Comme des fenêtres – épi­sode 5 

Avec

musi­ciens, auteurs, chan­teurs, en gras dans le texte


« Oui, être inter­mit­tent en ce moment, c’est ver­ti­gi­neux. Oui, être dans le non contrôle et l’accueil d’on ne sait même pas encore quoi, l’inconnu, la nou­veau­té, ça demande une sou­plesse du men­tal. Mon­ter Not On The Road Fes­ti­val, c’est nour­rir le cœur de joie, et c’est ça, notre arme secrète : ne pas être en guerre. » Claire Joseph & Skye orga­ni­sa­trices (duo Pur-Sang) in L’O­reille à l’En­vers – 9 avril 2020

« Not On The Road Fes­ti­val » (11 & 12 avril 2020) 

A l’inconnu, à l’impossibilité de pré­voir quoi que ce soit, « nour­rir notre cœur de joie » pro­pose depuis Erme­non­ville (Oise) le duo Pur-Sang (Claire JosephSkye) au moment de s’élancer dans une orga­ni­sa­tion pour le moins inso­lite… En quelques jours seule­ment, voi­là que s’apprêtent à col­la­bo­rer à leur fes­ti­val d’un genre nou­veau, qu’elles nomment Not On The Road, « pas sur la route », des musi­ciens de chez nous, de Bel­gique, de Suisse mais aus­si d’Alabama, de Loui­siane, de Nor­vège. A peine croyable ! Et pour­tant il a eu bel et bien lieu, sur la page Face­Book des artistes et sur celle du fes­ti­val, pen­dant le week-end de Pâques, en ver­sion acous­tique et en direct ! Avec pour la part fran­co­phone des noms que nous avons tant aimé retrou­ver : Nico­las Frais­si­net, Fran­coeur, Céline Olli­vier.

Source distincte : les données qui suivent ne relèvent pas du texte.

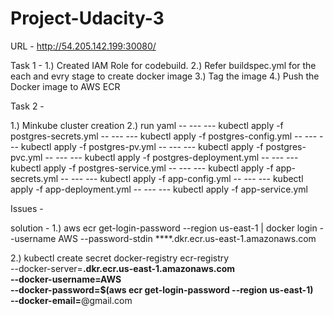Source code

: # Project-Udacity-3
URL - http://54.205.142.199:30080/

Task 1 - 
1.) Created IAM Role for codebuild.
2.) Refer buildspec.yml for the each and evry stage to create docker image 
3.) Tag the image 
4.) Push the Docker image to AWS ECR

Task 2 -

1.) Minkube cluster creation
2.) run yaml 
-- --- --- kubectl apply -f postgres-secrets.yml
-- --- --- kubectl apply -f postgres-config.yml
-- --- --- kubectl apply -f postgres-pv.yml
-- --- --- kubectl apply -f postgres-pvc.yml
-- --- --- kubectl apply -f postgres-deployment.yml
-- --- --- kubectl apply -f postgres-service.yml
-- --- --- kubectl apply -f app-secrets.yml
-- --- --- kubectl apply -f app-config.yml
-- --- --- kubectl apply -f app-deployment.yml
-- --- --- kubectl apply -f app-service.yml


Issues -

solution - 
1.)
aws ecr get-login-password --region us-east-1 | docker login --username AWS --password-stdin ****.dkr.ecr.us-east-1.amazonaws.com

2.) 
kubectl create secret docker-registry ecr-registry \
  --docker-server=******.dkr.ecr.us-east-1.amazonaws.com \
  --docker-username=AWS \
  --docker-password=$(aws ecr get-login-password --region us-east-1) \
  --docker-email=******@gmail.com


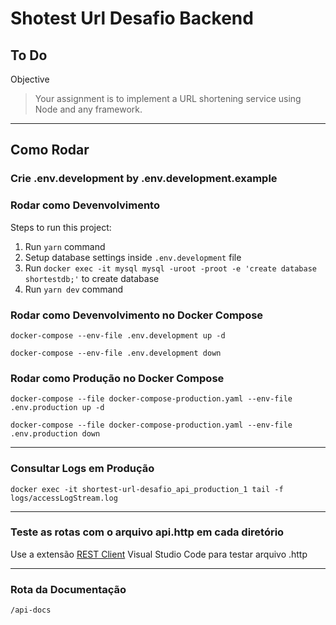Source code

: # Shotest Url Desafio Backend

## To Do

Objective
> Your assignment is to implement a URL shortening service using Node and any framework.

***

## Como Rodar

### Crie .env.development by .env.development.example

### Rodar como Devenvolvimento

Steps to run this project:

1. Run `yarn` command
2. Setup database settings inside `.env.development` file
3. Run `docker exec -it mysql mysql -uroot -proot -e 'create database shortestdb;'` to create database
4. Run `yarn dev` command

### Rodar como Devenvolvimento no Docker Compose

`docker-compose --env-file .env.development up -d`
<br>

`docker-compose --env-file .env.development down`

### Rodar como Produção no Docker Compose

`docker-compose --file docker-compose-production.yaml --env-file .env.production up -d`
<br>

`docker-compose --file docker-compose-production.yaml --env-file .env.production down`

***

### Consultar Logs em Produção

`docker exec -it shortest-url-desafio_api_production_1 tail -f logs/accessLogStream.log`

***

### Teste as rotas com o arquivo api.http em cada diretório

Use a extensão [REST Client](https://marketplace.visualstudio.com/items?itemName=humao.rest-client "REST Client") Visual Studio Code para testar arquivo .http

***

### Rota da Documentação

`/api-docs`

Tout sauf être absents, sauf dis­pa­raître et ne plus être en contact avec son public. Tout sauf se taire semble dire ce fes­ti­val en ligne sans fron­tières, comme chaque jour ces artistes – cer­tains avec une constance exem­plaire – qui se mettent en quatre pour pal­lier à l’interdiction de nous retrou­ver sur les scènes, les grandes, mais les petites, et les minus­cules aus­si. Plus de spec­tacle vivant, un comble pour ceux qui ont fait le choix de consa­crer leur vie à cette ren­contre, cet échange incomparable !

Alors on invente des noms à ces ren­dez-vous d’un genre nou­veau, on riva­lise d’ingéniosité, on invite même ses musi­ciens, à dis­tance bien sûr ! Et ça donne « Concert en poin­tillé du matin » à heure fixe, l’homme de l’Est, Eric Fra­siak, la « chan­son confi­née fami­liale expé­ri­men­tale » de Gui­lam avec son fils près de lui, et sa fille au loin… le « petit live d’un Kon­fine » (Putain koro­na­mi­nus !) de Baz­baz dans une ver­sion assez déli­rante de J’aime les filles de Jacques Dutronc, Renan Luce et son équipe de tour­née dans Du bout du cœur de Bar­ba­ra (Hum… la flûte tra­ver­sière à la fin !), les « concerts confits » d’Yves Jamait qui deviennent « bœufs confits » avec ses « trois essen­tiels », ses musi­ciens, les « grands petits concerts » de Mat­thieu Chedid‑M, chaque fois assor­tis d’une nou­velle inten­tion. Le der­nier pro­po­sait « Les 13ors de l’homme orchestre » avec des « chan­sons peu jouées, des rare­tés, des reprises… ». Disons-le, ces re-créa­tions avec sa voix, son style si par­ti­cu­liers sont des petites mer­veilles : Bashung, Brel, Sou­chon, Bri­gitte Fon­taine… Cer­tains sont d’impénitents musi­ciens-chan­teurs-vidéastes comme Her­vé Suhu­biette à qui il arrive même de se mul­ti­plier par trois… Un régal, La petite fugue de Maxime et Cathe­rine Le Fores­tier, l’Arche de Noé de Nino Fer­rer, La lune de Léo Fer­ré ( un si beau texte le soir d’une pleine lune rose), son his­toire d’œuf pour les petits…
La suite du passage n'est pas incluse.